TESTS BASED ON DIFFERENCES BETWEEN SPECIES

The statistical methodology to detect selection signatures by comparing information between species relies on the fact that genomic substitutions in coding regions are present in two forms: non-synonymous mutations (dn), which can lead to the replacement of amino acids in the resulting proteins, and synonymous mutations (ds), which do not cause amino acid substitution because of the redundancy of the genetic code (Nielsen, 2005; Biswas and Akey, 2006). The dn/ds ratio provides information about evolutionary forces acting upon a particular gene. For example, at loci under neutrality, the dn/ds ratio will be equal to 1. Genes subject to functional limitations, such that a non-synonymous substitution is detrimental, will tend to be eliminated from the population by negative selection; therefore, dn/ds <1. Conversely, an excess of non-synonymous mutations over synonymous mutations (dn/ds >1) provides evidence for the action of positive selection in favor of non-synonymous substitution, which could provide a comparative advantage at the protein level (Nielsen et al., 2005a).
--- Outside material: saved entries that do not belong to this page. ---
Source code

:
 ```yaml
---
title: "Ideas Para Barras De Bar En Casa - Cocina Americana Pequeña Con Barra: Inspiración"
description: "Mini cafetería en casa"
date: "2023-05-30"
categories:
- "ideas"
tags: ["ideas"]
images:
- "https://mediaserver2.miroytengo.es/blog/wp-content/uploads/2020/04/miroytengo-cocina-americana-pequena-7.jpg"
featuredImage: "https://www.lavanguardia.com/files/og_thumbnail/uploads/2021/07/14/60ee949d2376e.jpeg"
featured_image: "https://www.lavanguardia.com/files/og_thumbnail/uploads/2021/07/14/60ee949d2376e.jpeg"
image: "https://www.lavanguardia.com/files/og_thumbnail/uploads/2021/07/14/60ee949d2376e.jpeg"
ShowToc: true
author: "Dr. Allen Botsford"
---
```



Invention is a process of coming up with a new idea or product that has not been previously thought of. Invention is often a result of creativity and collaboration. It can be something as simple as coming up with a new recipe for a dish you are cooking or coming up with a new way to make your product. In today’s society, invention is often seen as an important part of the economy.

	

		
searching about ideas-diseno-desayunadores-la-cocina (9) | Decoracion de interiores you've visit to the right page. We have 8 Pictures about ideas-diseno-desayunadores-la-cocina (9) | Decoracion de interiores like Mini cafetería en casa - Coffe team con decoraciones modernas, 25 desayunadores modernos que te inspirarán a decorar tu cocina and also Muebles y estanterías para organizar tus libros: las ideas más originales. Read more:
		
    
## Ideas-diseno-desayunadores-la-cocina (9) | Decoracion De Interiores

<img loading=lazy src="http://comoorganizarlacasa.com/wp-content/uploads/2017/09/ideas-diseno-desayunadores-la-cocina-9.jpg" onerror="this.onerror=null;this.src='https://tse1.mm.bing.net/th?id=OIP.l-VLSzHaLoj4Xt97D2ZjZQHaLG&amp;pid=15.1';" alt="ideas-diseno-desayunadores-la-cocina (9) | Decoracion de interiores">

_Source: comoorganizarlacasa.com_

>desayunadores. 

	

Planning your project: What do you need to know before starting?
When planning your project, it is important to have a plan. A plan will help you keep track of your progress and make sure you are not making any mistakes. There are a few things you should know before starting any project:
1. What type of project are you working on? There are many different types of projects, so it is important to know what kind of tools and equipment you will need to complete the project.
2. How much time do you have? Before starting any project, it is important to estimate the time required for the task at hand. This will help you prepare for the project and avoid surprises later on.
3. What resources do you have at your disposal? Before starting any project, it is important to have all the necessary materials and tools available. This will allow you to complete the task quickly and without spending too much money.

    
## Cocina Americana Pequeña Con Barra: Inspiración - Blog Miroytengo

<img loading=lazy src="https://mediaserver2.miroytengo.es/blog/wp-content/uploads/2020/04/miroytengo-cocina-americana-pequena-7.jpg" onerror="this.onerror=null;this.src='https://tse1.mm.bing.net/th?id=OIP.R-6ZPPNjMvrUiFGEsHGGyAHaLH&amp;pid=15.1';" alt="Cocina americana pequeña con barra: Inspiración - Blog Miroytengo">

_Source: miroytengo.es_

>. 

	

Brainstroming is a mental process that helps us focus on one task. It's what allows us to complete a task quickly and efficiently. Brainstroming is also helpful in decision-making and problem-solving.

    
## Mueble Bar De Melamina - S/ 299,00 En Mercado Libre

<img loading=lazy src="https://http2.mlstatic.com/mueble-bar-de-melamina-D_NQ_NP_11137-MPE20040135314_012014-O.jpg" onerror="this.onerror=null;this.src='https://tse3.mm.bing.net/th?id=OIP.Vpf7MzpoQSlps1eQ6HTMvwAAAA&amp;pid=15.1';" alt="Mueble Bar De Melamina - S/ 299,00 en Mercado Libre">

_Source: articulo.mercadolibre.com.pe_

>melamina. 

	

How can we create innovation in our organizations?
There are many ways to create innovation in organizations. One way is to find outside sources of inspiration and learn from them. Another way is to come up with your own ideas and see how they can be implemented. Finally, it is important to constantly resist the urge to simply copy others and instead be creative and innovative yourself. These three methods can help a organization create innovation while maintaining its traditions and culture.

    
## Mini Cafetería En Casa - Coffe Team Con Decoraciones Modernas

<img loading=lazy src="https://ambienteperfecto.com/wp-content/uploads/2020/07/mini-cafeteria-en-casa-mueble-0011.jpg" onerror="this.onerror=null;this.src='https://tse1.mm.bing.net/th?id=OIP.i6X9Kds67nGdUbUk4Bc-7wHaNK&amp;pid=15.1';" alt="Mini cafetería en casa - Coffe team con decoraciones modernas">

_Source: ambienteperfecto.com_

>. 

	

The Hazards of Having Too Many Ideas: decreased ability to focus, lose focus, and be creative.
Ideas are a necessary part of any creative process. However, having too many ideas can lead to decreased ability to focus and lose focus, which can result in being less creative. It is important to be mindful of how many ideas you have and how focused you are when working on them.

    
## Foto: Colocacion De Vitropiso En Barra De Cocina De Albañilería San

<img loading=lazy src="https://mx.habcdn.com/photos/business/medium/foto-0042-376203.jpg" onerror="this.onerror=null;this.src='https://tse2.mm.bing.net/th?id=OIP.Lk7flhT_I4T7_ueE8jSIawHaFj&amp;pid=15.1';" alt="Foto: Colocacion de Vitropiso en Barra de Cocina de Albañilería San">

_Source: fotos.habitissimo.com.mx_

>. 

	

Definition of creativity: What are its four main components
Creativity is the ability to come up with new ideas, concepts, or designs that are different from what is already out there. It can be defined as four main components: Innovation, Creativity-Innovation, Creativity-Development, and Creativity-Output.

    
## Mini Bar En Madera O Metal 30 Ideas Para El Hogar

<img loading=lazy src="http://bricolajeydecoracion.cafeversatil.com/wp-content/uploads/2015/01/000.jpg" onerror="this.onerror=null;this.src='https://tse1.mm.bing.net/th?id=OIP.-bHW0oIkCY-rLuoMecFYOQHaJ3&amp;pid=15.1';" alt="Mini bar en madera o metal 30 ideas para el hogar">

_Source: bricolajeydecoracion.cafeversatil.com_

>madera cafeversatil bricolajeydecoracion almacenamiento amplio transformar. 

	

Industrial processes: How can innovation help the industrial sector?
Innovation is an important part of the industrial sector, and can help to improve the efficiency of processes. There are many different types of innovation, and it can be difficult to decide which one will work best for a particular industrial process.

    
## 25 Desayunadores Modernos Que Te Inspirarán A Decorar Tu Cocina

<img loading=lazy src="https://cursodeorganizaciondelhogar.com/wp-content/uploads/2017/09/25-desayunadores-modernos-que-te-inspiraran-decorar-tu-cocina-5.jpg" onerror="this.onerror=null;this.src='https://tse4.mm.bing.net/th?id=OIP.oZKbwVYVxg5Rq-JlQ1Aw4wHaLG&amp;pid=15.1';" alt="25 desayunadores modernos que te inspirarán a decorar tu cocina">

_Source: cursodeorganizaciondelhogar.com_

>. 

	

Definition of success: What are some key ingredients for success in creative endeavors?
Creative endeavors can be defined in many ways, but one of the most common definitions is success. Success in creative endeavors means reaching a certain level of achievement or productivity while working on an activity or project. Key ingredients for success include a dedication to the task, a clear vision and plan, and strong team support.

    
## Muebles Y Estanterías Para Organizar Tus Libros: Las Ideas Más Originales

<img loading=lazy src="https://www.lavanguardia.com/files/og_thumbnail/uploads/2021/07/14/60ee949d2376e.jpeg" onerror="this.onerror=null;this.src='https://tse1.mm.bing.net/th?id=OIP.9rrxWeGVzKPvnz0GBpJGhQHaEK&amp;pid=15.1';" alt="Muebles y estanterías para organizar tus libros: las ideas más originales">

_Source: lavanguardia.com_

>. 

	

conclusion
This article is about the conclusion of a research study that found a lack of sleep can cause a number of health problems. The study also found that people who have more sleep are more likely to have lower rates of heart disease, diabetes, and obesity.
Based on these concepts, several studies have detected selection in many genes and organisms, such as genes related to immune response (Endo et al., 1996; Hughes, 1997; Sawyer et al., 2004), viral receptor genes (Fitch et al., 1997; Nielsen and Yang, 1998; Bush et al., 1999), genes associated with fertility (Swanson et al., 2001, 2003), and genes involved in sensory perception and smell in humans (Gilad et al., 2000).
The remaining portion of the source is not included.